Changing my toddler’s diaper
If my child’s lips are a no-no erogenous zone I can’t even imagine the irreparable damage I’ve caused by wiping their genitals when changing their soiled diapers all these years. And oh to think of the horror of all the times I violated other young children while working in childcare and thoroughly cleaning their private areas as well!
Breastfeeding uncovered
I have a newborn and regularly feed the baby in the presence of my child, with my fully exposed breast! I can’t imagine the mixed signals this is sending to my children about what breasts are really for and I can’t bear to imagine how the sight of their sibling nursing at my breast will affect their future sex lives. And to think, I did it to all of them: forcefully shoved my sexual breast in their mouth in order to satiate their hunger and provide them with optimum nutrition to grow (to their future spouses who will have to bear the consequences of this heinous act, I’m really sorry!)

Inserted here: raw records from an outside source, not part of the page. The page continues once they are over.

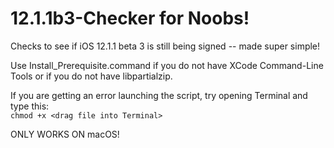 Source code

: # 12.1.1b3-Checker for Noobs!
Checks to see if iOS 12.1.1 beta 3 is still being signed -- made super simple!

Use Install_Prerequisite.command if you do not have XCode Command-Line Tools or if you do not have libpartialzip.

If you are getting an error launching the script, try opening Terminal and type this: <br />
`chmod +x <drag file into Terminal>`

ONLY WORKS ON macOS!
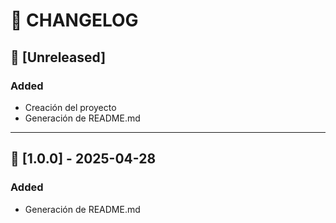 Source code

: 
# 📝 CHANGELOG

## 🔧 [Unreleased]
### Added
- Creación del proyecto
- Generación de README.md

---

## 🎉 [1.0.0] - 2025-04-28
### Added
- Generación de README.md
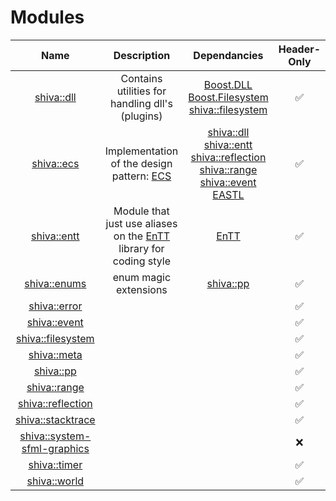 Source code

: # Modules

| Name | Description | Dependancies | Header-Only | Plugins | Script | Authors | Contributors |
| :---: | :---: | :---: | :---: | :---: | :---: | :---: | :---: |
| [shiva::dll](shiva-dll.md) | Contains      utilities for handling dll's \(plugins\) | [Boost.DLL](https://github.com/boostorg/dll) [Boost.Filesystem](https://github.com/boostorg/filesystem) [shiva::filesystem](shiva-filesystem.md) |      ✅ |     ❌ |    ❌ | [Milerius](https://github.com/Milerius) | [    Doom](https://github.com/Doom) |
| [shiva::ecs](shiva-ecs.md) | Implementation of the design pattern: [ECS](https://en.wikipedia.org/wiki/Entity–component–system) | [shiva::dll](shiva-dll.md) [shiva::entt](shiva-entt.md) [shiva::reflection](shiva-reflection.md) [shiva::range](shiva-range.md) [shiva::event](shiva-event.md) [EASTL](https://github.com/electronicarts/EASTL) |      ✅ |     ❌ |    ❌ | [Milerius](https://github.com/Milerius) |     [Milerius](https://github.com/Milerius) |
| [shiva::entt](shiva-entt.md) | Module that just use aliases on the [EnTT](https://github.com/skypjack/entt) library for coding style | [EnTT](https://github.com/skypjack/entt) |      ✅ |      ❌ |    ❌ | [Milerius](https://github.com/Milerius) | [    Milerius](https://github.com/Milerius) |
| [shiva::enums](shiva-enums.md) | enum magic extensions | [shiva::pp](shiva-pp.md) |      ✅ |      ❌ |    ❌ |  |  |
| [shiva::error](shiva-error.md) |  |  |      ✅ |      ❌ |    ❌ |  |  |
| [shiva::event](shiva-event.md) |  |  |      ✅ |      ❌ |    ❌ |  |  |
| [shiva::filesystem](shiva-filesystem.md) |  |  |      ✅ |      ❌ |    ❌ |  |  |
| [shiva::meta](shiva-meta.md) |  |  |      ✅ |      ❌ |    ❌ |  |  |
| [shiva::pp](shiva-pp.md) |  |  |      ✅ |      ❌ |    ❌ |  |  |
| [shiva::range](shiva-range.md) |  |  |      ✅ |      ❌ |    ❌ |  |  |
| [shiva::reflection](shiva-reflection.md) |  |  |      ✅ |      ❌ |    ❌ |  |  |
| [shiva::stacktrace](shiva-stacktrace.md) |  |  |      ✅ |      ❌ |    ❌ |  |  |
| [shiva::system-sfml-graphics](shiva-sfml/shiva-system-sfml-graphics.md) |  |  |      ❌ |      ✅ |    ❌ |  |  |
| [shiva::timer](shiva-timer.md) |  |  |      ✅ |      ❌ |    ❌ |  |  |
| [shiva::world](shiva-world.md) |  |  |      ✅ |      ❌ |    ❌ |  |  |

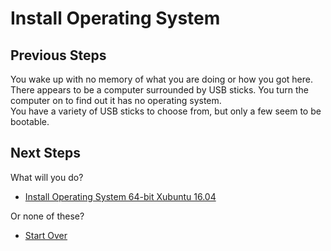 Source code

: # Install Operating System

## Previous Steps

You wake up with no memory of what you are doing or how you got here.
There appears to be a computer surrounded by USB sticks.
You turn the computer on to find out it has no operating system.  
You have a variety of USB sticks to choose from, but only a few seem to be bootable.

## Next Steps

What will you do?

- [Install Operating System 64-bit Xubuntu 16.04](xubuntu/64-bit/16-04/install-operating-system.md)

Or none of these?

- [Start Over](/README.md)
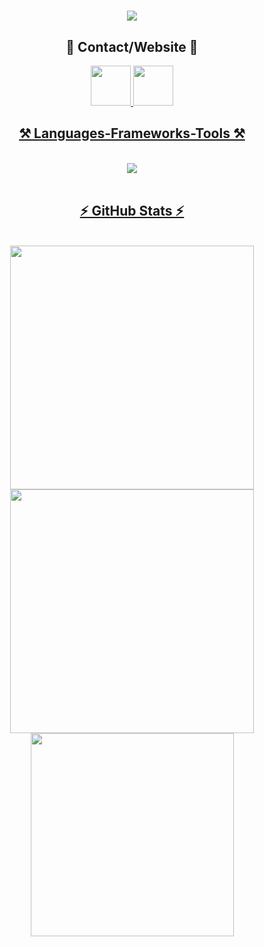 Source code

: <h1 align="center">
    <img src="https://readme-typing-svg.herokuapp.com?font=Overpass&weight=900&size=48&pause=1000&color=8478F7&center=true&vCenter=true&random=true&width=900&lines=Hey+I'm+Niceas" />
</h1>

<h2 align="center">📑 Contact/Website 📑</h2>

<div align="center"> 
  <a href="mailto:contact@niceas.de">
    <img width=64 src="https://www.gnhub.de/assets/mail.png" />
  </a>
  <a href="https://www.niceas.de">
     <img width=64 src="https://www.gnhub.de/assets/browser.png" /
  </a>
</div>

<h2 align="center">⚒️ Languages-Frameworks-Tools ⚒️</h2>
<br/>
<div align="center">
    <img src="https://skillicons.dev/icons?i=git,github,cloudflare,docker,gradle,idea,nodejs,javascript,express,java,mysql,css&perline=6" />
</div>
<br/>

<h2 align="center">⚡ GitHub Stats ⚡</h2>
<br>
<div align=center>
  <img width=390 src="https://github-readme-stats.vercel.app/api?username=nici002018&theme=dark&hide_border=true&include_all_commits=true&count_private=true"/>
  <img width=390 src="https://github-readme-streak-stats.herokuapp.com/?user=nici002018&theme=dark&hide_border=true" />
<br/>
<img width=325 src="https://github-readme-stats.vercel.app/api/top-langs/?username=nici002018&theme=dark&hide_border=true&include_all_commits=true&count_private=true&layout=compact" />
</div>
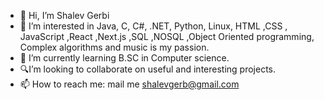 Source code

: - 👋 Hi, I’m Shalev Gerbi
- 👀 I’m interested in Java, C, C#, .NET, Python, Linux, HTML ,CSS , JavaScript ,React ,Next.js ,SQL ,NOSQL ,Object Oriented programming, Complex algorithms and music is my passion.
- 🌱 I’m currently learning B.SC in Computer science.
- 🔍I’m looking to collaborate on useful and interesting projects.
- 📫 How to reach me: mail me shalevgerb@gmail.com
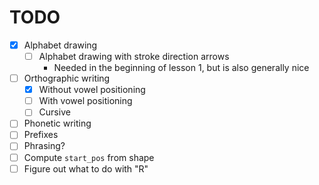 # TODO

- [X] Alphabet drawing
  - [ ] Alphabet drawing with stroke direction arrows
    - Needed in the beginning of lesson 1, but is also generally nice
- [ ] Orthographic writing
  - [X] Without vowel positioning
  - [ ] With vowel positioning
  - [ ] Cursive
- [ ] Phonetic writing
- [ ] Prefixes
- [ ] Phrasing?
- [ ] Compute `start_pos` from shape
- [ ] Figure out what to do with "R"
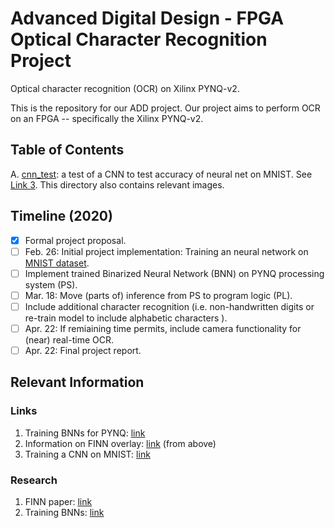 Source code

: # Advanced Digital Design - FPGA Optical Character Recognition Project
Optical character recognition (OCR) on Xilinx PYNQ-v2.

This is the repository for our ADD project. Our project aims to perform OCR on an FPGA -- specifically the Xilinx PYNQ-v2.

## Table of Contents
A. [cnn_test](./cnn_test): a test of a CNN to test accuracy of neural net on MNIST. See [Link 3](https://github.com/niclad/pynq-ocr#links). This directory also contains relevant images.

## Timeline (2020)
- [x] Formal project proposal.
- [ ] Feb. 26: Initial project implementation: Training an neural network on [MNIST dataset](http://yann.lecun.com/exdb/mnist/).
- [ ] Implement trained Binarized Neural Network (BNN) on PYNQ processing system (PS).
- [ ] Mar. 18: Move (parts of) inference from PS to program logic (PL).
- [ ] Include additional character recognition (i.e. non-handwritten digits or re-train model to include alphabetic characters ).
- [ ] Apr. 22: If remiaining time permits, include camera functionality for (near) real-time OCR.
- [ ] Apr. 22: Final project report.
  
## Relevant Information
### Links
1. Training BNNs for PYNQ: [link](https://github.com/Xilinx/BNN-PYNQ/tree/master/bnn/src/training)
2. Information on FINN overlay: [link](https://github.com/Xilinx/BNN-PYNQ/) (from above)
3. Training a CNN on MNIST: [link](https://machinelearningmastery.com/how-to-develop-a-convolutional-neural-network-from-scratch-for-mnist-handwritten-digit-classification/)

### Research
1. FINN paper: [link](https://arxiv.org/abs/1612.07119)
2. Training BNNs: [link](https://arxiv.org/abs/1602.02830) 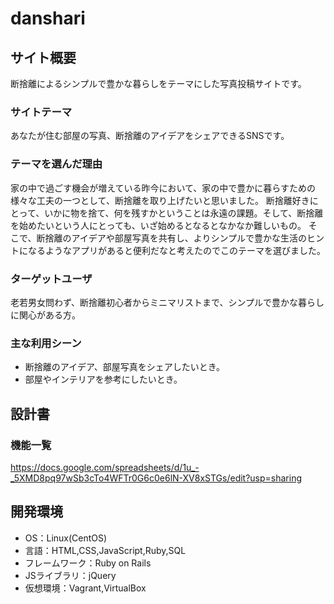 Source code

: # danshari

## サイト概要
断捨離によるシンプルで豊かな暮らしをテーマにした写真投稿サイトです。

### サイトテーマ
あなたが住む部屋の写真、断捨離のアイデアをシェアできるSNSです。

### テーマを選んだ理由
家の中で過ごす機会が増えている昨今において、家の中で豊かに暮らすための様々な工夫の一つとして、断捨離を取り上げたいと思いました。
断捨離好きにとって、いかに物を捨て、何を残すかということは永遠の課題。そして、断捨離を始めたいという人にとっても、いざ始めるとなるとなかなか難しいもの。
そこで、断捨離のアイデアや部屋写真を共有し、よりシンプルで豊かな生活のヒントになるようなアプリがあると便利だなと考えたのでこのテーマを選びました。

### ターゲットユーザ
老若男女問わず、断捨離初心者からミニマリストまで、シンプルで豊かな暮らしに関心がある方。

### 主な利用シーン
- 断捨離のアイデア、部屋写真をシェアしたいとき。
- 部屋やインテリアを参考にしたいとき。

## 設計書

### 機能一覧
https://docs.google.com/spreadsheets/d/1u_-_5XMD8pq97wSb3cTo4WFTr0G6c0e6lN-XV8xSTGs/edit?usp=sharing

## 開発環境
- OS：Linux(CentOS)
- 言語：HTML,CSS,JavaScript,Ruby,SQL
- フレームワーク：Ruby on Rails
- JSライブラリ：jQuery
- 仮想環境：Vagrant,VirtualBox
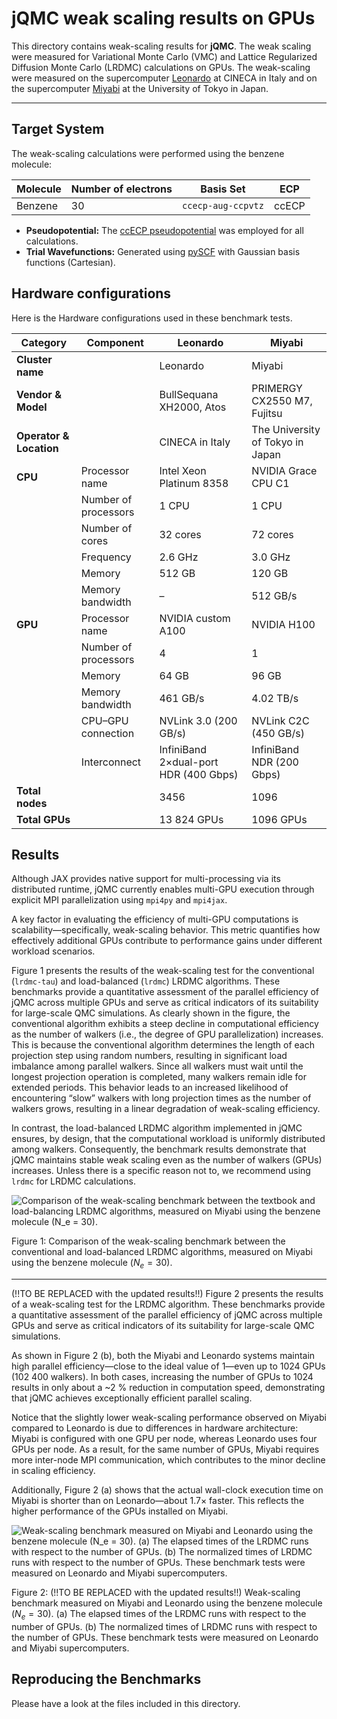 # jQMC weak scaling results on GPUs

This directory contains weak-scaling results for **jQMC**. The weak scaling were measured for Variational Monte Carlo (VMC) and Lattice Regularized Diffusion Monte Carlo (LRDMC) calculations on GPUs. The weak-scaling were measured on the supercomputer [Leonardo](https://www.hpc.cineca.it/systems/hardware/leonardo/) at CINECA in Italy and on the supercomputer [Miyabi](https://www.cc.u-tokyo.ac.jp/en/supercomputer/miyabi/system.php) at the University of Tokyo in Japan.

---

## Target System

The weak-scaling calculations were performed using the benzene molecule:

| Molecule         | Number of electrons | Basis Set           |   ECP          |
|------------------|---------------------|---------------------|----------------|
| Benzene          | 30                  | `ccecp-aug-ccpvtz`  |  ccECP         |

- **Pseudopotential:** The [ccECP pseudopotential](https://pseudopotentiallibrary.org) was employed for all calculations.
- **Trial Wavefunctions:** Generated using [pySCF](https://pyscf.org) with Gaussian basis functions (Cartesian).

## Hardware configurations

Here is the Hardware configurations used in these benchmark tests.

| Category                | Component            | Leonardo                              | Miyabi                           |
| ----------------------- | -------------------- | ------------------------------------- | -------------------------------- |
| **Cluster name**        |                      | Leonardo                              | Miyabi                           |
| **Vendor & Model**      |                      | BullSequana XH2000, Atos              | PRIMERGY CX2550 M7, Fujitsu      |
| **Operator & Location** |                      | CINECA in Italy                       | The University of Tokyo in Japan |
| **CPU**                 | Processor name       | Intel Xeon Platinum 8358              | NVIDIA Grace CPU C1              |
|                         | Number of processors | 1 CPU                                 | 1 CPU                            |
|                         | Number of cores      | 32 cores                              | 72 cores                         |
|                         | Frequency            | 2.6 GHz                               | 3.0 GHz                          |
|                         | Memory               | 512 GB                                | 120 GB                           |
|                         | Memory bandwidth     | –                                     | 512 GB/s                         |
| **GPU**                 | Processor name       | NVIDIA custom A100                    | NVIDIA H100                      |
|                         | Number of processors | 4                                     | 1                                |
|                         | Memory               | 64 GB                                 | 96 GB                            |
|                         | Memory bandwidth     | 461 GB/s                              | 4.02 TB/s                        |
|                         | CPU–GPU connection   | NVLink 3.0 (200 GB/s)                 | NVLink C2C (450 GB/s)            |
|                         | Interconnect         | InfiniBand 2×dual-port HDR (400 Gbps) | InfiniBand NDR (200 Gbps)        |
| **Total nodes**         |                      | 3456                                  | 1096                             |
| **Total GPUs**          |                      | 13 824 GPUs                           | 1096 GPUs                        |

## Results

Although JAX provides native support for multi-processing via its distributed runtime, jQMC currently enables multi-GPU execution through explicit MPI parallelization using `mpi4py` and `mpi4jax`.

A key factor in evaluating the efficiency of multi-GPU computations is scalability—specifically, weak-scaling behavior. This metric quantifies how effectively additional GPUs contribute to performance gains under different workload scenarios.

Figure 1 presents the results of the weak-scaling test for the conventional (`lrdmc-tau`) and load-balanced (`lrdmc`) LRDMC algorithms. These benchmarks provide a quantitative assessment of the parallel efficiency of jQMC across multiple GPUs and serve as critical indicators of its suitability for large-scale QMC simulations. As clearly shown in the figure, the conventional algorithm exhibits a steep decline in computational efficiency as the number of walkers (i.e., the degree of GPU parallelization) increases. This is because the conventional algorithm determines the length of each projection step using random numbers, resulting in significant load imbalance among parallel walkers. Since all walkers must wait until the longest projection operation is completed, many walkers remain idle for extended periods. This behavior leads to an increased likelihood of encountering “slow” walkers with long projection times as the number of walkers grows, resulting in a linear degradation of weak-scaling efficiency.

In contrast, the load-balanced LRDMC algorithm implemented in jQMC ensures, by design, that the computational workload is uniformly distributed among walkers. Consequently, the benchmark results demonstrate that jQMC maintains stable weak scaling even as the number of walkers (GPUs) increases. Unless there is a specific reason not to, we recommend using `lrdmc` for LRDMC calculations.

![Comparison of the weak-scaling benchmark between the textbook and load-balancing LRDMC algorithms, measured on Miyabi using the benzene molecule ($N_e = 30$).](jqmc_tau_nbra_comparison_benzene_on_gpu_leonardo.jpg)

Figure 1: Comparison of the weak-scaling benchmark between the conventional and load-balanced LRDMC algorithms, measured on Miyabi using the benzene molecule ($N_e = 30$).

---

(!!TO BE REPLACED with the updated results!!) Figure 2 presents the results of a weak-scaling test for the LRDMC algorithm. These benchmarks provide a quantitative assessment of the parallel efficiency of jQMC across multiple GPUs and serve as critical indicators of its suitability for large-scale QMC simulations.

As shown in Figure 2 (b), both the Miyabi and Leonardo systems maintain high parallel efficiency—close to the ideal value of 1—even up to 1024 GPUs (102 400 walkers). In both cases, increasing the number of GPUs to 1024 results in only about a \~2 % reduction in computation speed, demonstrating that jQMC achieves exceptionally efficient parallel scaling.

Notice that the slightly lower weak-scaling performance observed on Miyabi compared to Leonardo is due to differences in hardware architecture: Miyabi is configured with one GPU per node, whereas Leonardo uses four GPUs per node. As a result, for the same number of GPUs, Miyabi requires more inter-node MPI communication, which contributes to the minor decline in scaling efficiency.

Additionally, Figure 2 (a) shows that the actual wall-clock execution time on Miyabi is shorter than on Leonardo—about 1.7× faster. This reflects the higher performance of the GPUs installed on Miyabi.

![Weak-scaling benchmark measured on Miyabi and Leonardo using the benzene molecule ($N_e = 30$). (a) The elapsed times of the LRDMC runs with respect to the number of GPUs. (b) The normalized times of LRDMC runs with respect to the number of GPUs. These benchmark tests were measured on Leonardo and Miyabi supercomputers.](jqmc_weak_scaling_benzene_on_gpu.jpg)

Figure 2: (!!TO BE REPLACED with the updated results!!) Weak-scaling benchmark measured on Miyabi and Leonardo using the benzene molecule ($N_e = 30$). (a) The elapsed times of the LRDMC runs with respect to the number of GPUs. (b) The normalized times of LRDMC runs with respect to the number of GPUs. These benchmark tests were measured on Leonardo and Miyabi supercomputers.

## Reproducing the Benchmarks

Please have a look at the files included in this directory.
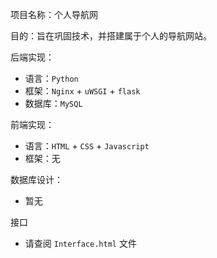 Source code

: 项目名称：个人导航网

目的：旨在巩固技术，并搭建属于个人的导航网站。

后端实现：

- 语言：`Python`
- 框架：`Nginx` + `uWSGI` + `flask`
- 数据库：`MySQL`

前端实现：

- 语言：`HTML` + `CSS` + `Javascript`
- 框架：无

数据库设计：

- 暂无

接口

- 请查阅 `Interface.html` 文件

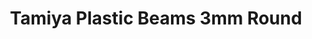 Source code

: ---
layout: product
title: "Tamiya Plastic Beams 3mm Round"
price: "750" 
desc: "Plastične gredice"
img_path: "/assets/img/70133.jpg"
brand: "N/A"
available: true
special_offer: false
new: false
soon: false
cat: "070000"
subcat: "070500"
subsubcat: "0N/A"
sifra: "70133"
popular: true
---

Letting them witness the births of their siblings
Then there’s the times I let them watch their baby brothers be born. I don’t know what I was thinking in allowing them to be a part of the miracle of life and growth of our family. Vaginas are clearly for sexual pleasure only and I never should have talked to them extensively about the “birth canal” in order to prepare them. Next time I’ll be sure that the first glimpse they get of their new sibling is a picture of me strapped to an OR table, drugged out and cheek to cheek with the new baby, all vaginas fully covered, of course!
Playfully smacking their butts
This one stems from my own childhood trauma of playful family butt pinching which has clearly scared me for life and blurred the lines of what is appropriate for playful family interaction.
Change in front of them
We probably should have stopped this one years ago as we can already see the damage it’s done now that our two-year-old covers his mouth, points and laughs anytime he sees us naked. He is clearly being “aroused” by my naked form the same way my husband can be and that is completely inappropriate!